Nathan Schoenthal 1870 ship manifest line 167
Year: 1870; Arrival: New York, New York; Microfilm Serial: M237, 1820-1897; Microfilm Roll: Roll 332; Line: 1; List Number: 683

In 1872, Henry returned to Germany where on May 8, 1872, he married Hewa (Helen) Lilienfeld of Gudensberg, the daughter of Meyer Lilienfeld and Malchen Engelbert.  Gudensberg is another town in the Kassel district of Hessen located about 55 km from Sielen.  I would love to know how that marriage was arranged.  Henry had been in the US for six years at that point and was 29 years old.  Had his parents made this arrangement for him?

Henry Schoenthal and Hewa Lilienfeld marriage record HHStAW Abt. 365 Nr. 386, S. 37

Henry Schoenthal and Hewa Lilienfeld marriage record
HHStAW Abt. 365 Nr. 386, S. 37

Henry and his new bride returned to the United States on May 24, 1872, sailing from Bremen on the Danae.  Strangely, Helen was listed under her birth name, Lilienfeld, not Schoenthal.  There are also two entries for Amalie Mannsbach, an eighteen year old, listed in between Helen(e) and Henry.  (I assume there were not two women with that name, but an error in the manifest.  Or maybe there were two cousins with the same name and of the same age.)  Since Henry’s brother Simon married a woman named Rose Mansbach in 1872, I am wondering whether Amalie became Rose in the US and whether Henry was bringing this young woman back for his younger brother.  But right now that is just speculation.

Henry Schoenthal and Helene Lilienfeld 1872 ship manifest lines 95 to 98 Year: 1872; Arrival: New York, New York; Microfilm Serial: M237, 1820-1897; Microfilm Roll: Roll 359; Line: 1; List Number: 484

Henry Schoenthal and Helene Lilienfeld 1872 ship manifest lines 95 to 98
Year: 1872; Arrival: New York, New York; Microfilm Serial: M237, 1820-1897; Microfilm Roll: Roll 359; Line: 1; List Number: 484

Meanwhile, a fifth Schoenthal sibling had arrived in western Pennsylvania while Henry was in Germany, getting married.  Felix, born Seligmann Schoenthal on December 15, 1856, in Sielen, arrived on May 11, 1872, according to the passport application he filed in 1919.  Although I scanned the entire ship manifest for the ship that arrived on that date from Bremen, I could not find his name.  Felix also asserted on his passport application that he was naturalized in the Court of Common Pleas in Pittsburgh on August 17, 1878. In 1880, he was living with his wife of two years, Maggie (or Margaret), in West Newton, Pennsylvania, and working as a clerk in the paper mill.  West Newton is about 32 miles east of Washington and about 25 miles southeast of Pittsburgh, so he was not too far from his siblings.

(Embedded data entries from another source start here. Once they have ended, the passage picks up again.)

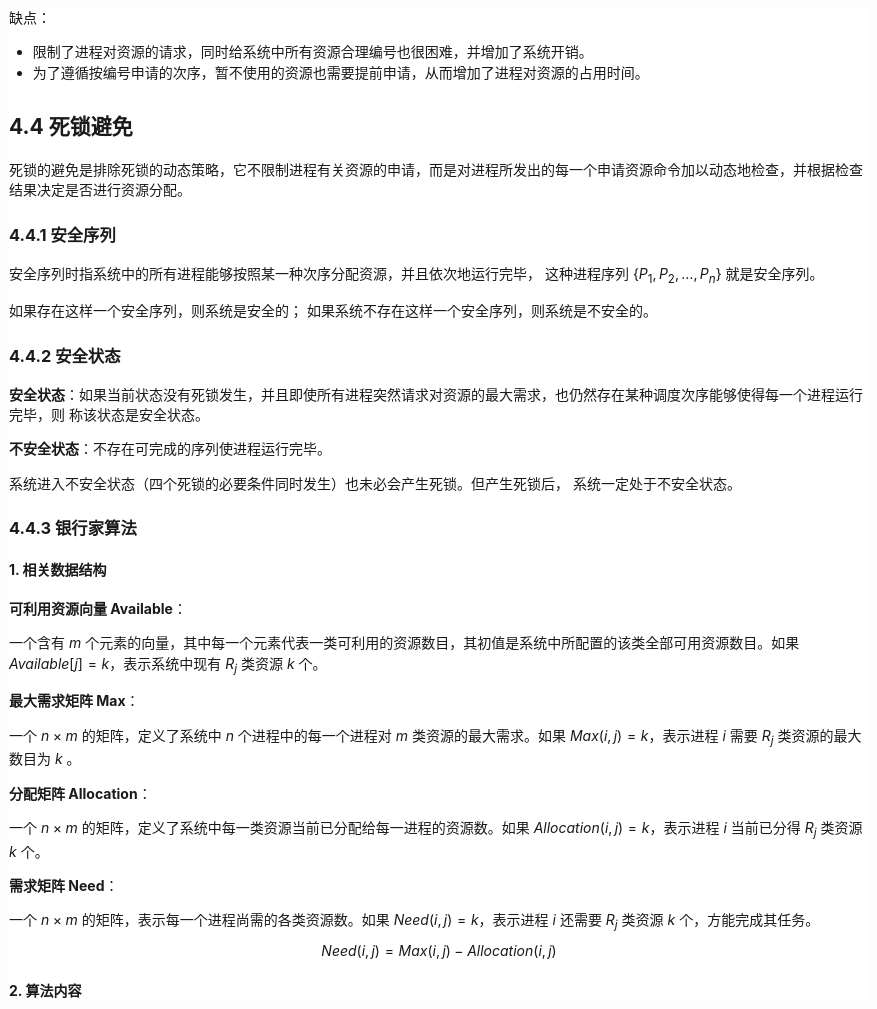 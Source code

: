 缺点：

- 限制了进程对资源的请求，同时给系统中所有资源合理编号也很困难，并增加了系统开销。
- 为了遵循按编号申请的次序，暂不使用的资源也需要提前申请，从而增加了进程对资源的占用时间。

## 4.4 死锁避免

死锁的避免是排除死锁的动态策略，它不限制进程有关资源的申请，而是对进程所发出的每一个申请资源命令加以动态地检查，并根据检查结果决定是否进行资源分配。

### 4.4.1 安全序列

安全序列时指系统中的所有进程能够按照某一种次序分配资源，并且依次地运行完毕，
这种进程序列 $\{P_1,P_2,\dots,P_n\}$ 就是安全序列。

如果存在这样一个安全序列，则系统是安全的；
如果系统不存在这样一个安全序列，则系统是不安全的。

### 4.4.2 安全状态

**安全状态**：如果当前状态没有死锁发生，并且即使所有进程突然请求对资源的最大需求，也仍然存在某种调度次序能够使得每一个进程运行完毕，则
称该状态是安全状态。

**不安全状态**：不存在可完成的序列使进程运行完毕。

系统进入不安全状态（四个死锁的必要条件同时发生）也未必会产生死锁。但产生死锁后，
系统一定处于不安全状态。

### 4.4.3 银行家算法

#### 1. 相关数据结构

**可利用资源向量 Available**：

⼀个含有 $m$ 个元素的向量，其中每⼀个元素代表⼀类可利用的资源数目，其初值是系统中所配置的该类全部可用资源数目。如果$Available[j]=k$，表示系统中现有 $R_j$ 类资源 $k$ 个。

**最⼤需求矩阵 Max**：

⼀个 $n\times m$ 的矩阵，定义了系统中 $n$ 个进程中的每⼀个进程对 $m$ 类资源的最大需求。如果
$Max(i,j)=k$，表示进程 $i$ 需要 $R_j$ 类资源的最大数目为 $k$
。

**分配矩阵 Allocation**：

⼀个 $n\times m$ 的矩阵，定义了系统中每一类资源当前已分配给每⼀进程的资源数。如果
$Allocation(i,j)=k$，表示进程 $i$ 当前已分得 $R_j$ 类资源 $k$
个。

**需求矩阵 Need**：

⼀个 $n\times m$ 的矩阵，表示每⼀个进程尚需的各类资源数。如果 $Need(i,j)=k$，表示进程 $i$ 还需要 $R_j$ 类资源 $k$ 个，方能完成其任务。
$$
Need(i,j)= Max(i,j)-Allocation(i,j)
$$

#### 2. 算法内容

Felix Schoenthal 1880 US census Year: 1880; Census Place: West Newton, Westmoreland, Pennsylvania; Roll: 1204; Family History Film: 1255204; Page: 8C; Enumeration District: 109

Felix Schoenthal 1880 US census
Year: 1880; Census Place: West Newton, Westmoreland, Pennsylvania; Roll: 1204; Family History Film: 1255204; Page: 8C; Enumeration District: 109

A sixth Schoenthal sibling also had arrived from Germany by 1880—Julius.  He, however, has proven to be more difficult to pin down.  I have been unable to locate a passenger manifest that includes him, and if it weren’t for the fact that the Beers biography mentioned a brother named Julius who lived in Washington, DC, I probably would not have assumed that the Julius Schoenthal that I found in DC was related to my Schoenthal family.  When I found Julius on the 1880 census, the only clue I had to support the conclusion that he was related was the fact that, like Levi Schoenthal, he was a shoemaker.

Julius Schoenthal 1880 US census Year: 1880; Census Place: Georgetown, Washington, District of Columbia, District of Columbia; Roll: 121; Family History Film: 1254121; Page: 9A; Enumeration District: 012; Image: 0498

Julius Schoenthal 1880 US census
Year: 1880; Census Place: Georgetown, Washington, District of Columbia, District of Columbia; Roll: 121; Family History Film: 1254121; Page: 9A; Enumeration District: 012; Image: 0498

I didn’t have a German birth record for Julius so I assumed he was born before 1846 when the Breuna birth records that are available online began. Things got even more confusing when I tried to find information about when Julius arrived in the US and what he was doing in the 1870s.  What a hodge-podge of confusing and conflicting clues.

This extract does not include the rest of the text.